Het onder 2.1.4. weergegeven betoog van de staatssecretaris leidt niet tot een ander oordeel, nu dit, gelet op het vorenoverwogene, onvoldoende gewicht in de schaal legt. Zo de door de staatssecretaris gestelde gevolgen zich al zullen voordoen, is onvoldoende aannemelijk gemaakt dat aan deze gevolgen zodanig gewicht dient te worden toegekend dat van openbaarmaking moet worden afgezien. Gelet hierop kan niet worden staande gehouden dat sprake is van een onevenredige bevoordeling of benadeling van bij de aangelegenheid betrokken natuurlijke personen of rechtspersonen dan wel van derden.
2.1.6. De rechtbank is derhalve terecht, zij het op enigszins andere gronden, tot het oordeel gekomen dat de argumenten die de staatssecretaris aan zijn in bezwaar gehandhaafde weigering om de gevraagde informatie te verschaffen ten grondslag heeft gelegd, deze weigering niet kunnen dragen, omdat artikel 67 van de AWR noch artikel 10, tweede lid, aanhef en onder g, van de Wob hiertoe in dit geval voldoende basis biedt. Hetgeen de staatssecretaris in hoger beroep heeft aangevoerd, slaagt dan ook niet.

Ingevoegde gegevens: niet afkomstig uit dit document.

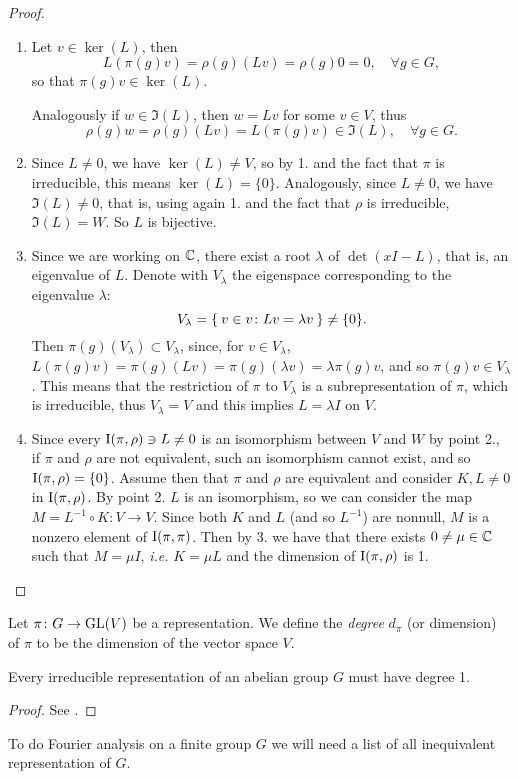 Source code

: \begin{proof}~ 
\begin{enumerate}
\item Let $v \in \ker(L)$, then 
\[
L(\pi(g)v)=\rho(g)(Lv)=\rho(g)0=0, \quad \forall g\in G,
\]
so that $\pi(g)v\in \ker(L)$.

Analogously if $w \in \Im(L)$, then $w=Lv$ for some $v\in V$, thus
\[
\rho(g)w=\rho(g)(Lv)=L(\pi(g)v)\in \Im(L), \quad \forall g\in G.
\]


\item Since $L\neq 0$, we have $\ker(L)\neq V$, so by 1. and the fact that $\pi$ is irreducible, this means $\ker(L)=\{0\}$. Analogously, since $L\neq 0$, we have $\Im(L)\neq 0$, that is, using again 1. and the fact that $\rho$ is irreducible, $\Im(L)=W$. So $L$ is bijective.
\item Since we are working on ${\mathbb C}$, there exist a root $\lambda$ of $\det(xI-L)$, that is, an eigenvalue of $L$. Denote with $V_\lambda$ the eigenspace corresponding to the eigenvalue $\lambda$:
\[
V_\lambda=\Set{v\in v \colon Lv=\lambda v}\neq \{0\}.
\] 
Then $\pi(g)(V_\lambda)\subset V_\lambda$, since, for $v\in V_\lambda$, $L(\pi(g)v)=\pi(g)(Lv)=\pi(g)(\lambda  v)=\lambda\pi(g) v$, and so $\pi(g)v\in V_\lambda$. This means that the restriction of $\pi$ to $V_\lambda$ is a subrepresentation of $\pi$, which is irreducible, thus $V_\lambda = V$ and this implies $L=\lambda I$ on $V$. 
\item Since every $\operatorname{I}(\pi,\rho)\ni L\neq 0$ is an isomorphism between $V$ and $W$ by point 2., if $\pi$ and $\rho$ are not equivalent, such an isomorphism cannot exist, and so $\operatorname{I}(\pi,\rho)=\{0\}$. Assume then that $\pi$ and $\rho$ are equivalent and consider $K,L\neq 0$ in  $\operatorname{I}(\pi,\rho)$. By point 2. $L$ is an isomorphism, so we can consider the map $M=L^{-1} \circ K\colon V\rightarrow V$. Since both $K$ and $L$ (and so $L^{-1}$) are nonnull, $M$ is a nonzero element of $\operatorname{I}(\pi,\pi)$. Then by 3. we have that there exists $0\neq \mu\in {\mathbb C}$ such that $M=\mu I$, \emph{i.e.} $K=\mu L$ and the dimension of $\operatorname{I}(\pi,\rho)$ is 1.
\end{enumerate}

\end{proof}
\begin{defn}
Let $\pi\colon G \rightarrow \operatorname{GL}(V)$ be a representation. We define the \emph{degree} $d_{\pi}$ (or dimension) of $\pi$ to be the dimension of the vector space $V$.
\end{defn}
\begin{cor}
Every irreducible representation of an abelian group $G$ must have degree 1.
\end{cor}
\begin{proof}
See \cite[p. 249]{terras_1999}.
\end{proof}
To do Fourier analysis on a finite group $G$ we will need a list of all inequivalent representation of $G$.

2.2. Ten aanzien van het hoger beroep van Fiscaal Up to Date
2.2.1. Het hoger beroep van Fiscaal Up to Date heeft uitsluitend betrekking op de weigering van de staatssecretaris informatie te verstrekken met betrekking tot de fiscale behandeling van dienstauto's van bewindslieden. Deze informatie is neergelegd in een brief van de staatssecretaris van 15 april 1997. De aangevallen uitspraak strekt tot vernietiging van de weigering deze informatie te verschaffen. Van enig belang van Fiscaal Up to Date bij het door haar ingestelde hoger beroep is de Afdeling dan ook niet gebleken. Dat, zoals door Fiscaal Up to Date ter zitting is gesteld, bij de brief van 15 april 1997 ook bijlagen behoorden, hetgeen overigens door de staatssecretaris ter zitting uitdrukkelijk is weersproken en de Afdeling ook niet is gebleken, maakt dit niet anders. Derhalve dient Fiscaal Up to Date in het hoger beroep niet-ontvankelijk te worden verklaard.
2.2.2. Hetgeen Fiscaal Up to Date overigens in hoger beroep heeft aangevoerd leidt niet tot een ander oordeel. Het betoog met betrekking tot de wijze waarop de Voorzitter van de Afdeling het door haar ingediende verzoek om voorlopige voorziening heeft behandeld kan in het kader van deze procedure niet aan de orde komen.
2.3. Het hoger beroep van Fiscaal Up to Date is niet-ontvankelijk, dat van de staatssecretaris is ongegrond. De uitspraak dient, voorzover aangevallen, met verbetering van de gronden waarop deze berust, te worden bevestigd.
2.4. Voor een proceskostenveroordeling bestaat geen aanleiding.
De Afdeling bestuursrechtspraak van de Raad van State
Recht doende in naam der Koningin:
I. verklaart het hoger beroep van Fiscaal Up to Date niet-ontvankelijk;
II. bevestigt de aangevallen uitspraak, voorzover aangevochten.
Aldus vastgesteld door mr. J.M. Boll, Voorzitter, en mr. H.G. Lubberdink en mr. A.W.M. Bijloos, Leden, in tegenwoordigheid van mr. M.H. Broodman, ambtenaar van Staat.